Suppose $f$ and $g$ are functions and $x$ is in both the domain of $f$ and the domain of $g$.\footnote{Thus $x$ is an element of the intersection of the two domains.}

The sum of $f$ and $g$, denoted $f+g$, is the function defined by the formula \[(f+g)(x) = f(x) + g(x)\]
The difference of $f$ and $g$, denoted $f-g$, is the function defined by the formula \[(f-g)(x) = f(x) - g(x)\]
The product of $f$ and $g$, denoted $fg$, is the function defined by the formula \[(fg)(x) = f(x)g(x)\]
The quotient of $f$ and $g$, denoted $\dfrac{f}{g}$, is the function defined by the formula \[\left(\dfrac{f}{g}\right)(x) = \dfrac{f(x)}{g(x)},\] provided $g(x) \neq 0$.

In other words, to add two functions, we add their outputs; to subtract two functions, we subtract their outputs, and so on. Note that while the formula $(f+g)(x) = f(x) + g(x)$ looks suspiciously like some kind of distributive property, it is nothing of the sort; the addition on the left hand side of the equation is function addition, and we are using this equation to define the output of the new function $f+g$ as the sum of the real number outputs from $f$ and $g$.

Example $\PageIndex{1}$:

Let $f(x) = 6x^2 - 2x$ and $g(x) = 3-\dfrac{1}{x}$.

Find $(f+g)(-1)$
Find $(fg)(2)$
Find the domain of $g-f$ then find and simplify a formula for $(g-f)(x)$.
\label{quotdomainex} Find the domain of $\left(\frac{g}{f}\right)$ then find and simplify a formula for $\left(\frac{g}{f}\right)(x)$.

Solution

To find $(f+g)(-1)$ we first find $f(-1) = 8$ and $g(-1) = 4$. By definition, we have that $(f+g)(-1) = f(-1) + g(-1) = 8+4 = 12$.
To find $(fg)(2)$, we first need $f(2)$ and $g(2)$. Since $f(2) = 20$ and $g(2) = \frac{5}{2}$, our formula yields $(fg)(2) = f(2) g(2) = (20)\left(\frac{5}{2}\right) = 50$.
One method to find the domain of $g-f$ is to find the domain of $g$ and of $f$ separately, then find the intersection of these two sets.

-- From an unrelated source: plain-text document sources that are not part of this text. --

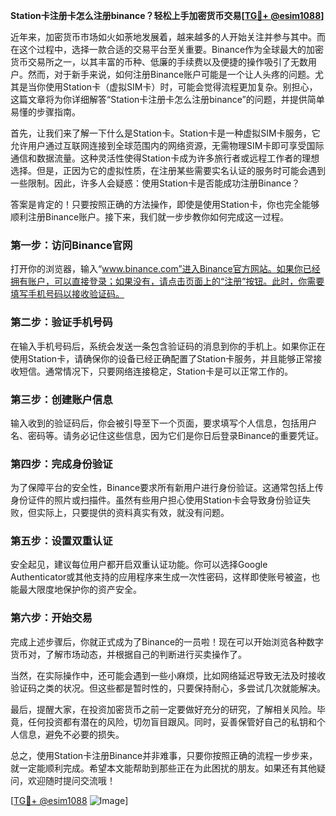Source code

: **Station卡注册卡怎么注册binance？轻松上手加密货币交易[[TG💪+ @esim1088](https://t.me/s/esim1088)]**

近年来，加密货币市场如火如荼地发展着，越来越多的人开始关注并参与其中。而在这个过程中，选择一款合适的交易平台至关重要。Binance作为全球最大的加密货币交易所之一，以其丰富的币种、低廉的手续费以及便捷的操作吸引了无数用户。然而，对于新手来说，如何注册Binance账户可能是一个让人头疼的问题。尤其是当你使用Station卡（虚拟SIM卡）时，可能会觉得流程更加复杂。别担心，这篇文章将为你详细解答“Station卡注册卡怎么注册binance”的问题，并提供简单易懂的步骤指南。

首先，让我们来了解一下什么是Station卡。Station卡是一种虚拟SIM卡服务，它允许用户通过互联网连接到全球范围内的网络资源，无需物理SIM卡即可享受国际通信和数据流量。这种灵活性使得Station卡成为许多旅行者或远程工作者的理想选择。但是，正因为它的虚拟性质，在注册某些需要实名认证的服务时可能会遇到一些限制。因此，许多人会疑惑：使用Station卡是否能成功注册Binance？

答案是肯定的！只要按照正确的方法操作，即使是使用Station卡，你也完全能够顺利注册Binance账户。接下来，我们就一步步教你如何完成这一过程。

### 第一步：访问Binance官网

打开你的浏览器，输入“www.binance.com”进入Binance官方网站。如果你已经拥有账户，可以直接登录；如果没有，请点击页面上的“注册”按钮。此时，你需要填写手机号码以接收验证码。

### 第二步：验证手机号码

在输入手机号码后，系统会发送一条包含验证码的消息到你的手机上。如果你正在使用Station卡，请确保你的设备已经正确配置了Station卡服务，并且能够正常接收短信。通常情况下，只要网络连接稳定，Station卡是可以正常工作的。

### 第三步：创建账户信息

输入收到的验证码后，你会被引导至下一个页面，要求填写个人信息，包括用户名、密码等。请务必记住这些信息，因为它们是你日后登录Binance的重要凭证。

### 第四步：完成身份验证

为了保障平台的安全性，Binance要求所有新用户进行身份验证。这通常包括上传身份证件的照片或扫描件。虽然有些用户担心使用Station卡会导致身份验证失败，但实际上，只要提供的资料真实有效，就没有问题。

### 第五步：设置双重认证

安全起见，建议每位用户都开启双重认证功能。你可以选择Google Authenticator或其他支持的应用程序来生成一次性密码，这样即使账号被盗，也能最大限度地保护你的资产安全。

### 第六步：开始交易

完成上述步骤后，你就正式成为了Binance的一员啦！现在可以开始浏览各种数字货币对，了解市场动态，并根据自己的判断进行买卖操作了。

当然，在实际操作中，还可能会遇到一些小麻烦，比如网络延迟导致无法及时接收验证码之类的状况。但这些都是暂时性的，只要保持耐心，多尝试几次就能解决。

最后，提醒大家，在投资加密货币之前一定要做好充分的研究，了解相关风险。毕竟，任何投资都有潜在的风险，切勿盲目跟风。同时，妥善保管好自己的私钥和个人信息，避免不必要的损失。

总之，使用Station卡注册Binance并非难事，只要你按照正确的流程一步步来，就一定能顺利完成。希望本文能帮助到那些正在为此困扰的朋友。如果还有其他疑问，欢迎随时提问交流哦！

[[TG💪+ @esim1088](https://t.me/s/esim1088) ![Image](https://i.postimg.cc/4NQfJmqS/Snipaste-2025-05-13-00-14-12.png)]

Owing to the denominator in the expression $g(x) = 3 - \frac{1}{x}$, we get that the domain of $g$ is $(-\infty, 0) \cup (0, \infty)$. Since $f(x) = 6x^2-2x$ is valid for all real numbers, we have no further restrictions. Thus the domain of $g-f$ matches the domain of $g$, namely, $(-\infty, 0) \cup (0, \infty)$.

A second method is to analyze the formula for $(g-f)(x)$ \textit{before simplifying} and look for the usual domain issues. In this case,

\[ (g-f)(x) = g(x) - f(x) = \left(3-\dfrac{1}{x}\right) - \left(6x^2 - 2x\right),\]

so we find, as before, the domain is $(-\infty, 0) \cup (0, \infty)$.

Moving along, we need to simplify a formula for $(g-f)(x)$. In this case, we get common denominators and attempt to reduce the resulting fraction. Doing so, we get

\[ \begin{array}{rclr} (g-f)(x) & = & g(x) - f(x) & \\ [5pt] & = & \left(3-\dfrac{1}{x}\right) - \left(6x^2 - 2x\right) &\\ & = & 3 - \dfrac{1}{x} - 6x^2 + 2x & \\ [10pt] & = & \dfrac{3x}{x} - \dfrac{1}{x} - \dfrac{6x^3}{x} + \dfrac{2x^2}{x} & \text{get common denominators} \\ & = & \dfrac{3x - 1 - 6x^3 - 2x^2}{x} & \\ & = & \dfrac{-6x^3-2x^2+3x-1}{x} & \\ \end{array}\]

4. \item As in the previous example, we have two ways to approach finding the domain of $\frac{g}{f}$. First, we can find the domain of $g$ and $f$ separately, and find the intersection of these two sets. In addition, since $\left(\frac{g}{f}\right)(x) = \frac{g(x)}{f(x)}$, we are introducing a new denominator, namely $f(x)$, so we need to guard against this being $0$ as well. Our previous work tells us that the domain of $g$ is $(-\infty, 0) \cup (0, \infty)$ and the domain of $f$ is $(-\infty, \infty)$. Setting $f(x) = 0$ gives $6x^2 - 2x = 0$ or $x = 0, \frac{1}{3}$. As a result, the domain of $\frac{g}{f}$ is all real numbers except $x = 0$ and $x = \frac{1}{3}$, or $(-\infty, 0) \cup \left(0, \frac{1}{3} \right) \cup \left( \frac{1}{3}, \infty \right)$.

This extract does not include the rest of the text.